SORONG, PAPUA BARAT DAYA — Wali Kota Sorong Septinus Lobat, S.H., MPA., secara resmi menyerahkan materi Rancangan Peraturan Daerah (Ranperda) tentang Pertanggungjawaban Pelaksanaan APBD Kota Sorong Tahun Anggaran 2025 kepada DPR Kota Sorong.
Penyerahan tersebut dilakukan dalam Rapat Paripurna X Masa Persidangan II Tahun 2026 yang berlangsung di Ruang Rapat Paripurna Gedung DPR Kota Sorong, Kamis (13/8/2026). Agenda tersebut menjadi bagian dari proses pembahasan pertanggungjawaban pengelolaan anggaran Pemerintah Kota Sorong selama tahun anggaran 2025.
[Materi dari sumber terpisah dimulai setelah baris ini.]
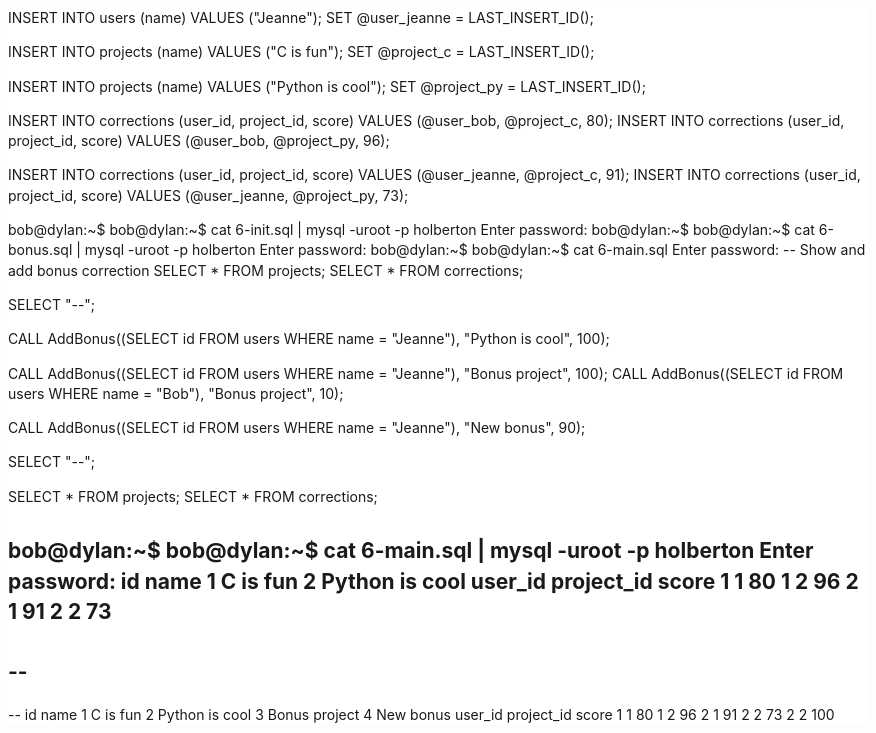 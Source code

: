 INSERT INTO users (name) VALUES ("Jeanne");
SET @user_jeanne = LAST_INSERT_ID();

INSERT INTO projects (name) VALUES ("C is fun");
SET @project_c = LAST_INSERT_ID();

INSERT INTO projects (name) VALUES ("Python is cool");
SET @project_py = LAST_INSERT_ID();


INSERT INTO corrections (user_id, project_id, score) VALUES (@user_bob, @project_c, 80);
INSERT INTO corrections (user_id, project_id, score) VALUES (@user_bob, @project_py, 96);

INSERT INTO corrections (user_id, project_id, score) VALUES (@user_jeanne, @project_c, 91);
INSERT INTO corrections (user_id, project_id, score) VALUES (@user_jeanne, @project_py, 73);

bob@dylan:~$
bob@dylan:~$ cat 6-init.sql | mysql -uroot -p holberton
Enter password:
bob@dylan:~$
bob@dylan:~$ cat 6-bonus.sql | mysql -uroot -p holberton
Enter password:
bob@dylan:~$
bob@dylan:~$ cat 6-main.sql
Enter password:
-- Show and add bonus correction
SELECT * FROM projects;
SELECT * FROM corrections;

SELECT "--";

CALL AddBonus((SELECT id FROM users WHERE name = "Jeanne"), "Python is cool", 100);

CALL AddBonus((SELECT id FROM users WHERE name = "Jeanne"), "Bonus project", 100);
CALL AddBonus((SELECT id FROM users WHERE name = "Bob"), "Bonus project", 10);

CALL AddBonus((SELECT id FROM users WHERE name = "Jeanne"), "New bonus", 90);

SELECT "--";

SELECT * FROM projects;
SELECT * FROM corrections;

bob@dylan:~$
bob@dylan:~$ cat 6-main.sql | mysql -uroot -p holberton
Enter password:
id  name
1   C is fun
2   Python is cool
user_id project_id  score
1   1   80
1   2   96
2   1   91
2   2   73
--
--
--
--
id  name
1   C is fun
2   Python is cool
3   Bonus project
4   New bonus
user_id project_id  score
1   1   80
1   2   96
2   1   91
2   2   73
2   2   100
Dalam sambutannya, Septinus Lobat menyampaikan bahwa pertanggungjawaban APBD merupakan bentuk transparansi dan akuntabilitas pemerintah daerah. Menurutnya, pengelolaan anggaran harus dapat memberikan manfaat nyata bagi masyarakat serta menjadi bahan evaluasi untuk meningkatkan kualitas pembangunan daerah.
Pada kesempatan tersebut, Pemerintah Kota Sorong juga menyampaikan capaian opini Wajar Tanpa Pengecualian (WTP) atas Laporan Keuangan Tahun Anggaran 2025 berdasarkan hasil pemeriksaan BPK RI Perwakilan Provinsi Papua Barat Daya. Capaian tersebut disebut sebagai hasil kerja bersama sekaligus menjadi dorongan untuk terus memperbaiki tata kelola keuangan daerah.
Pemkot Sorong menegaskan akan menindaklanjuti berbagai rekomendasi BPK dan menjadikan catatan hasil pemeriksaan sebagai bahan evaluasi. Pembahasan Ranperda bersama DPR Kota Sorong diharapkan berlangsung secara objektif, konstruktif, dan terbuka demi meningkatkan efektivitas penggunaan anggaran serta mendukung program prioritas pembangunan Kota Sorong.